▸ To do: The answer is a single number: the count of lines below in which the word "implements" appears.

▸ Extracted information:

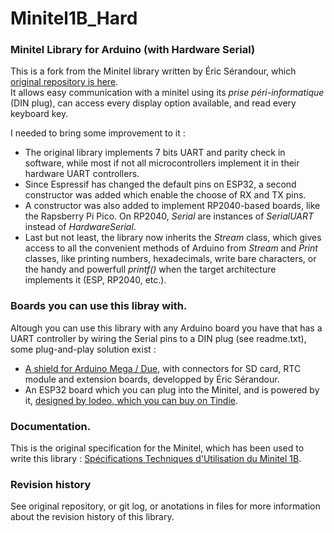 # Minitel1B_Hard
### Minitel Library for Arduino (with Hardware Serial)

This is a fork from the Minitel library written by Éric Sérandour, which [original repository is here](https://github.com/eserandour/Minitel1B_Hard).  
It allows easy communication with a minitel using its _prise péri-informatique_ (DIN plug), can access every display option available, and read every keyboard key.

I needed to bring some improvement to it :  
- The original library implements 7 bits UART and parity check in software, while most if not all microcontrollers implement it in their hardware UART controllers.  
- Since Espressif has changed the default pins on ESP32, a second constructor was added which enable the choose of RX and TX pins.  
- A constructor was also added to implement RP2040-based boards, like the Rapsberry Pi Pico. On RP2040, _Serial_ are instances of _SerialUART_ instead of _HardwareSerial_.  
- Last but not least, the library now inherits the _Stream_ class, which gives access to all the convenient methods of Arduino from _Stream_ and _Print_ classes, like printing numbers, hexadecimals, write bare characters, or the handy and powerfull _printf()_ when the target architecture implements it (ESP, RP2040, etc.).  

### Boards you can use this libray with.
Altough you can use this library with any Arduino board you have that has a UART controller by wiring the Serial pins to a DIN plug (see readme.txt), some plug-and-play solution exist :  
- [A shield for Arduino Mega / Due](https://entropie.org/3615/index.php/hardware-2023/), with connectors for SD card, RTC module and extension boards, developped by Éric Sérandour.  
- An ESP32 board which you can plug into the Minitel, and is powered by it, [designed by Iodeo, which you can buy on Tindie](https://www.tindie.com/products/iodeo/minitel-esp32-dongle/).  


### Documentation.  

This is the original specification for the Minitel, which has been used to write this library : [Spécifications Techniques d'Utilisation du Minitel 1B](http://543210.free.fr/TV/stum1b.pdf).  

### Revision history

See original repository, or git log, or anotations in files for more information about the revision history of this library.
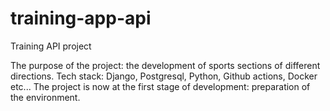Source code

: # training-app-api
Training API project

The purpose of the project: the development of sports sections of different directions.
Tech stack: Django, Postgresql, Python, Github actions, Docker etc...
The project is now at the first stage of development: preparation of the environment.
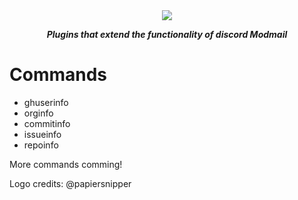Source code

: <div align="center">
  <img src="https://camo.githubusercontent.com/04908c93b7d112433034d63ceb5fe2ffc964aaef/68747470733a2f2f692e696d6775722e636f6d2f5879475846506b2e706e67">

  <p><strong><i>Plugins that extend the functionality of discord Modmail</i></strong></p>
</div>

# Commands
* ghuserinfo
* orginfo
* commitinfo
* issueinfo
* repoinfo

More commands comming!

Logo credits: @papiersnipper
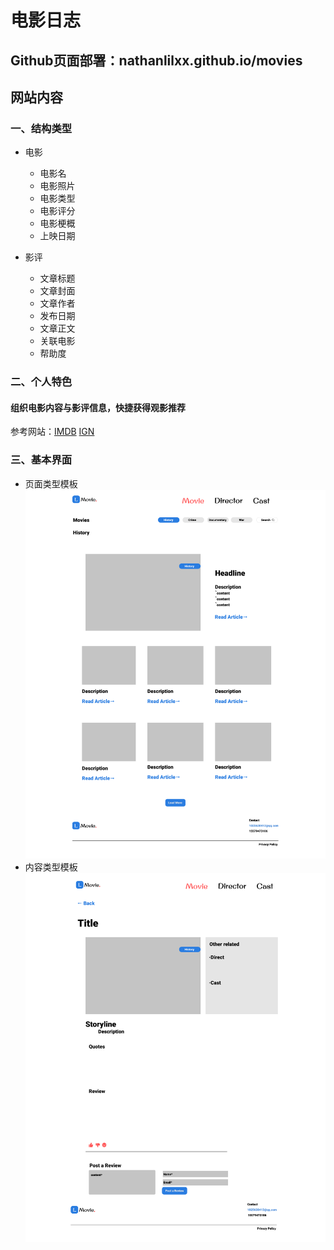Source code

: # 电影日志
## Github页面部署：nathanlilxx.github.io/movies
## 网站内容
### 一、结构类型
  - 电影
    - 电影名
    - 电影照片
    - 电影类型
    - 电影评分
    - 电影梗概
    - 上映日期

  
  - 影评
    - 文章标题
    - 文章封面
    - 文章作者
    - 发布日期
    - 文章正文
    - 关联电影
    - 帮助度

### 二、个人特色
#### 组织电影内容与影评信息，快捷获得观影推荐

参考网站：[IMDB](https://www.imdb.com/) [IGN](https://www.imdb.com/)
### 三、基本界面

- 页面类型模板
  ![页面类型模板](Main-Web.png)
- 内容类型模板
  ![内容类型模板](Content-Web.png)

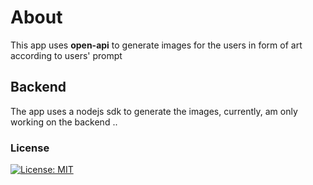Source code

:# About
 This app uses **open-api** to generate images for the users in form of art according to users' prompt

## Backend
The app uses a  nodejs sdk to generate the images, currently, am only working on the backend ..

### License

[![License: MIT](https://img.shields.io/badge/License-MIT-yellow.svg)](https://opensource.org/licenses/MIT)

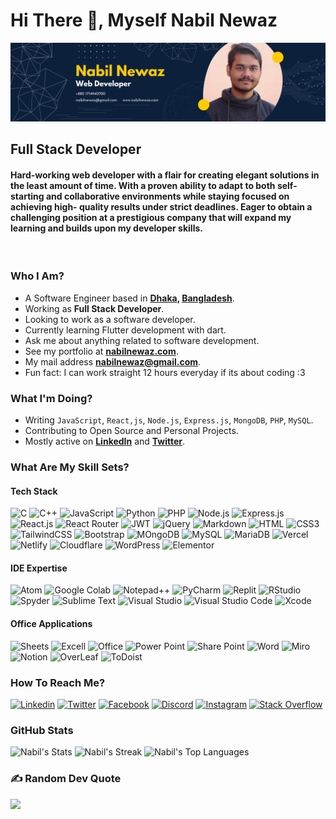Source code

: <h1> Hi There 👋, Myself Nabil Newaz </h1>
<img src="./4a1a6ac4b81b45b8855763e873d75834-0001.jpg" alt="Alt text" title="Optional title">
<h2>Full Stack Developer</h2>
<h4>
Hard-working web developer with a flair for creating elegant solutions in the least amount of time. With a proven
ability to adapt to both self-starting and collaborative environments while staying focused on achieving high-
quality results under strict deadlines. Eager to obtain a challenging position at a prestigious company that will
expand my learning and builds upon my developer skills.
</h4>
</br>

### Who I Am?

- A Software Engineer based in **[Dhaka](https://en.wikipedia.org/wiki/Dhaka), [Bangladesh](https://en.wikipedia.org/wiki/Bangladesh)**.
- Working as **Full Stack Developer**.
- Looking to work as a software developer.
- Currently learning Flutter development with dart.
- Ask me about anything related to software development.
- See my portfolio at **[nabilnewaz.com](https://www.nabilnewaz.com)**.
- My mail address **[nabilnewaz@gmail.com](mailto:nabilnewaz@gmail.com)**.
- Fun fact: I can work straight 12 hours everyday if its about coding :3

### What I'm Doing?

- Writing `JavaScript`, `React,js`, `Node.js`, `Express.js`, `MongoDB`, `PHP`, `MySQL`.
- Contributing to Open Source and Personal Projects.
- Mostly active on **[LinkedIn](https://www.linkedin.com/in/nabilnewaz)** and **[Twitter](https://twitter.com/Nabil_Newaz)**.

### What Are My Skill Sets?

#### Tech Stack
![C](https://img.shields.io/badge/C-00599C?&logo=C&logoColor=white)
![C++](https://img.shields.io/badge/C%2B%2B-00599C?&logo=c%2B%2B&logoColor=white)
![JavaScript](https://img.shields.io/badge/JavaScript-F7DF1E?&logo=javascript&logoColor=black)
![Python](https://img.shields.io/badge/Python-3776AB?&logo=python&logoColor=white)
![PHP](https://img.shields.io/badge/PHP-777BB4?&logo=php&logoColor=white)
![Node.js](https://img.shields.io/badge/Node.js-43853D?&logo=node.js&logoColor=white)
![Express.js](https://img.shields.io/badge/Express.js-404D59?&logo=express&logoColor=white)
![React.js](https://img.shields.io/badge/React.js-0081CB?&logo=react&logoColor=61DAFB)
![React Router](https://img.shields.io/badge/React_Router-CA4245?&logo=react-router&logoColor=white)
![JWT](https://img.shields.io/badge/json%20web%20tokens-323330?&logo=json-web-tokens&logoColor=pink)
![jQuery](https://img.shields.io/badge/jQuery-0769AD?&logo=jquery&logoColor=white)
![Markdown](https://img.shields.io/badge/Markdown-000000?&logo=markdown&logoColor=white)
![HTML](https://img.shields.io/badge/HTML5-E34F26?&logo=html5&logoColor=white)
![CSS3](https://img.shields.io/badge/CSS3-1572B6?&logo=css3&logoColor=white)
![TailwindCSS](https://img.shields.io/badge/Tailwind_CSS-38B2AC?&logo=tailwind-css&logoColor=white)
![Bootstrap](https://img.shields.io/badge/Bootstrap-563D7C?&logo=bootstrap&logoColor=white)
![MOngoDB](https://img.shields.io/badge/MongoDB-4EA94B?&logo=mongodb&logoColor=white)
![MySQL](https://img.shields.io/badge/MySQL-005C84?&logo=mysql&logoColor=white)
![MariaDB](https://img.shields.io/badge/MariaDB-003545?&logo=mariadb&logoColor=white)
![Vercel](	https://img.shields.io/badge/Vercel-000000?&logo=vercel&logoColor=white)
![Netlify](https://img.shields.io/badge/Netlify-00C7B7?&logo=netlify&logoColor=white)
![Cloudflare](https://img.shields.io/badge/Cloudflare-F38020?&logo=Cloudflare&logoColor=white)
![WordPress](https://img.shields.io/badge/Wordpress-21759B?&logo=wordpress&logoColor=white)
![Elementor](https://img.shields.io/badge/Elementor-9146FF?&logo=elementor&logoColor=white)

#### IDE Expertise

![Atom](https://img.shields.io/badge/Atom-66595C?&logo=Atom&logoColor=white)
![Google Colab](https://img.shields.io/badge/Colab-F9AB00?&logo=googlecolab&color=525252) 
![Notepad++](https://img.shields.io/badge/Notepad++-90E59A.svg?&logo=notepad%2B%2B&logoColor=black)
![PyCharm](https://img.shields.io/badge/PyCharm-000000.svg?&&logo=PyCharm&logoColor=white)
![Replit](https://img.shields.io/badge/replit-667881?&logo=replit&logoColor=white)
![RStudio](https://img.shields.io/badge/RStudio-75AADB?&logo=RStudio&logoColor=white)
![Spyder](https://img.shields.io/badge/Spyder%20Ide-FF0000?&logo=spyder%20ide&logoColor=white)
![Sublime Text](https://img.shields.io/badge/sublime_text-%23575757.svg?&&logo=sublime-text&logoColor=important)
![Visual Studio](https://img.shields.io/badge/Visual_Studio-5C2D91?&logo=visual%20studio&logoColor=white)
![Visual Studio Code](https://img.shields.io/badge/VSCode-0078D4?&logo=visual%20studio%20code&logoColor=white)
![Xcode](https://img.shields.io/badge/Xcode-007ACC?&logo=Xcode&logoColor=white)

#### Office Applications

![Sheets](https://img.shields.io/badge/Google%20Sheets-34A853?&logo=google-sheets&logoColor=white)
![Excell](https://img.shields.io/badge/Microsoft_Excel-217346?&logo=microsoft-excel&logoColor=white)
![Office](https://img.shields.io/badge/Microsoft_Office-D83B01?&logo=microsoft-office&logoColor=white)
![Power Point](https://img.shields.io/badge/Microsoft_PowerPoint-B7472A?&logo=microsoft-powerpoint&logoColor=white)
![Share Point](https://img.shields.io/badge/Microsoft_SharePoint-0078D4?&logo=microsoft-sharepoint&logoColor=white)
![Word](https://img.shields.io/badge/Microsoft_Word-2B579A?&logo=microsoft-word&logoColor=white)
![Miro](https://img.shields.io/badge/Miro-F7C922?&logo=Miro&logoColor=050036)
![Notion](https://img.shields.io/badge/Notion-000000?&logo=notion&logoColor=white)
![OverLeaf](https://img.shields.io/badge/Overleaf-47A141?&logo=Overleaf&logoColor=white)
![ToDoist](https://img.shields.io/badge/Todoist-E44332?&logo=todoist&logoColor=white)

### How To Reach Me?

[![Linkedin](https://img.shields.io/badge/LinkedIn-0077B5?&logo=linkedin&logoColor=white)](https://www.linkedin.com/in/nabilnewaz) 
[![Twitter](https://img.shields.io/badge/Twitter-1DA1F2?&logo=twitter&logoColor=white)](https://twitter.com/Nabil_Newaz)
[![Facebook](https://img.shields.io/badge/Facebook-1877F2?&logo=facebook&logoColor=white)](https://www.facebook.com/nabil.newaz.5/)
[![Discord](https://img.shields.io/badge/Discord-%237289DA.svg?logo=discord&logoColor=white)](htttps://discordapp.com/users/Nabil_Newaz#9199) 
[![Instagram](https://img.shields.io/badge/Instagram-%23E4405F.svg?logo=Instagram&logoColor=white)](https://www.instagram.com/nabil_newaz/) 
[![Stack Overflow](https://img.shields.io/badge/-Stackoverflow-FE7A16?logo=stack-overflow&logoColor=white)](https://stackoverflow.com/users/20675149/nabil-newaz)

### GitHub Stats

![Nabil's Stats](https://github-readme-stats.vercel.app/api?username=NabilNewaz&theme=gruvbox&show_icons=true&hide_border=true&count_private=true)
![Nabil's Streak](https://github-readme-streak-stats.herokuapp.com/?user=NabilNewaz&theme=gruvbox&hide_border=true)
![Nabil's Top Languages](https://github-readme-stats.vercel.app/api/top-langs/?username=NabilNewaz&theme=gruvbox&show_icons=true&hide_border=true&layout=compact&card_width=445px)

### ✍️ Random Dev Quote

![](https://quotes-github-readme.vercel.app/api?type=horizontal&theme=gruvbox)
 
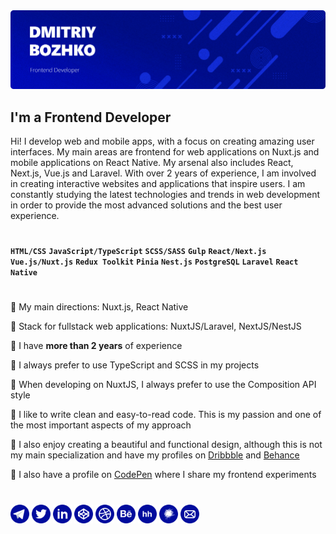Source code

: <img src="./banner.png">

## **I'm a Frontend Developer**

Hi! I develop web and mobile apps, with a focus on creating amazing user interfaces. My main areas are frontend for web applications on Nuxt.js and mobile applications on React Native. My arsenal also includes React, Next.js, Vue.js and Laravel. With over 2 years of experience, I am involved in creating interactive websites and applications that inspire users. I am constantly studying the latest technologies and trends in web development in order to provide the most advanced solutions and the best user experience.
#

**`HTML/CSS`** **`JavaScript/TypeScript`** **`SCSS/SASS`** **`Gulp`** **`React/Next.js`** **`Vue.js/Nuxt.js`** **`Redux Toolkit`** **`Pinia`** **`Nest.js`** **`PostgreSQL`** **`Laravel`** **`React Native`** 

#

🔷 My main directions: Nuxt.js, React Native

🔷 Stack for fullstack web applications: NuxtJS/Laravel, NextJS/NestJS

🔷 I have **more than 2 years** of experience

🔷 I always prefer to use TypeScript and SCSS in my projects

🔷 When developing on NuxtJS, I always prefer to use the Composition API style

🔷 I like to write clean and easy-to-read code. This is my passion and one of the most important aspects of my approach

🔷 I also enjoy creating a beautiful and functional design, although this is not my main specialization and have my profiles on [Dribbble](https://dribbble.com/FINIKKKK) and [Behance](https://www.behance.net/finikkkk)

🔷 I also have a profile on [CodePen](https://codepen.io/finikkkk) where I share my frontend experiments

#

<a href="https://t.me/finik_xxx"><img src="./icons/telegram2.svg" alt="telegram" width="30" height="30"></a>
<a href="https://twitter.com/i_am_fin1k"><img src="./icons/twitter.svg" alt="twitter" width="30" height="30"></a>
<a href="https://www.linkedin.com/in/finikkkk/"><img src="./icons/linkedin2.svg" alt="linkedin" width="30" height="30"></a>
<a href="https://codepen.io/finikkkk"><img src="./icons/codepen.svg" alt="codepen" width="30" height="30"></a>
<a href="https://dribbble.com/FINIKKKK"><img src="./icons/dribbble.svg" alt="dribble" width="30" height="30"></a>
<a href="https://www.behance.net/finikkkk"><img src="./icons/behance.svg" alt="behance" width="30" height="30"></a>
<a href="https://hh.ru/resume/e6572d31ff0bbec83c0039ed1f745451793661"><img src="./icons/hh.svg" alt="hh" width="30" height="30"></a>
<a href="https://career.habr.com/finikkkk"><img src="./icons/habr.svg" alt="habr-career" width="30" height="30"></a>
<a href="mailto:finikdigi@gmail.com"><img src="./icons/email.svg" alt="email" width="30" height="30"></a>
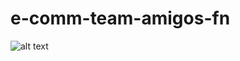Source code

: # e-comm-team-amigos-fn
![ alt text ](https://img.shields.io/badge/Node.js-339933?style=for-the-badge&logo=Node.js)

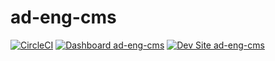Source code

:# ad-eng-cms

[![CircleCI](https://circleci.com/gh/pingevt/ad-eng-cms.svg?style=shield)](https://circleci.com/gh/pingevt/ad-eng-cms)
[![Dashboard ad-eng-cms](https://img.shields.io/badge/dashboard-ad_eng_cms-yellow.svg)](https://dashboard.pantheon.io/sites/c168561b-60bc-460d-b779-c682b450316f#dev/code)
[![Dev Site ad-eng-cms](https://img.shields.io/badge/site-ad_eng_cms-blue.svg)](http://dev-ad-eng-cms.pantheonsite.io/)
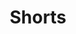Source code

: ---
title: "Shorts"
layout: full-mixed-external
thumbnails: 
 - url: https://do9h9xpl264c0.cloudfront.net/objects/43697c7d859e53dad4936fdb39c7f51ec70279a1c5cf698c5186b339d361faa8
media:
 - url: https://do9h9xpl264c0.cloudfront.net/objects/076929d584538edabc183686295e06f2876e11f6ed76d0df162df2e2531f9e91?format_override=.webm
 - url: https://do9h9xpl264c0.cloudfront.net/objects/42d3613711e783d5ed4c25a018091ccd20db8f9ba4e64a905a3f024a8053496c?format=.webm
 - url: https://do9h9xpl264c0.cloudfront.net/objects/723cc9d9139a8fde86d17e69c955938cef2a3a330f355ec832e2953d506c3228?format=.webm
---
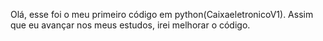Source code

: Olá, esse foi o meu primeiro código em python(CaixaeletronicoV1). Assim que eu avançar nos meus estudos, irei melhorar o código.
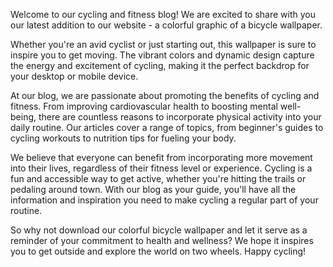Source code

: <!--
Write me content for website with wallpaper "A colorful graphic of a bicycle for a cycling or fitness blog"
-->

<!--font:Montserrat-->

Welcome to our cycling and fitness blog! We are excited to share with you our latest addition to our website - a colorful graphic of a bicycle wallpaper.

Whether you're an avid cyclist or just starting out, this wallpaper is sure to inspire you to get moving. The vibrant colors and dynamic design capture the energy and excitement of cycling, making it the perfect backdrop for your desktop or mobile device.

At our blog, we are passionate about promoting the benefits of cycling and fitness. From improving cardiovascular health to boosting mental well-being, there are countless reasons to incorporate physical activity into your daily routine. Our articles cover a range of topics, from beginner's guides to cycling workouts to nutrition tips for fueling your body.

We believe that everyone can benefit from incorporating more movement into their lives, regardless of their fitness level or experience. Cycling is a fun and accessible way to get active, whether you're hitting the trails or pedaling around town. With our blog as your guide, you'll have all the information and inspiration you need to make cycling a regular part of your routine.

So why not download our colorful bicycle wallpaper and let it serve as a reminder of your commitment to health and wellness? We hope it inspires you to get outside and explore the world on two wheels. Happy cycling!
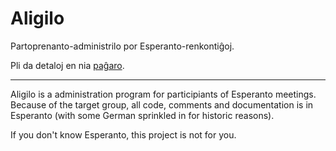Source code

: 
# Aligilo 

Partoprenanto-administrilo por Esperanto-renkontiĝoj.

Pli da detaloj en nia [paĝaro][1].

----------

Aligilo is a administration program for participiants of Esperanto meetings.
Because of the target group, all code, comments and documentation is in
Esperanto (with some German sprinkled in for historic reasons).

If you don't know Esperanto, this project is not for you.


[1]: http://epaul.github.com/aligilo/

▸ Your response: 2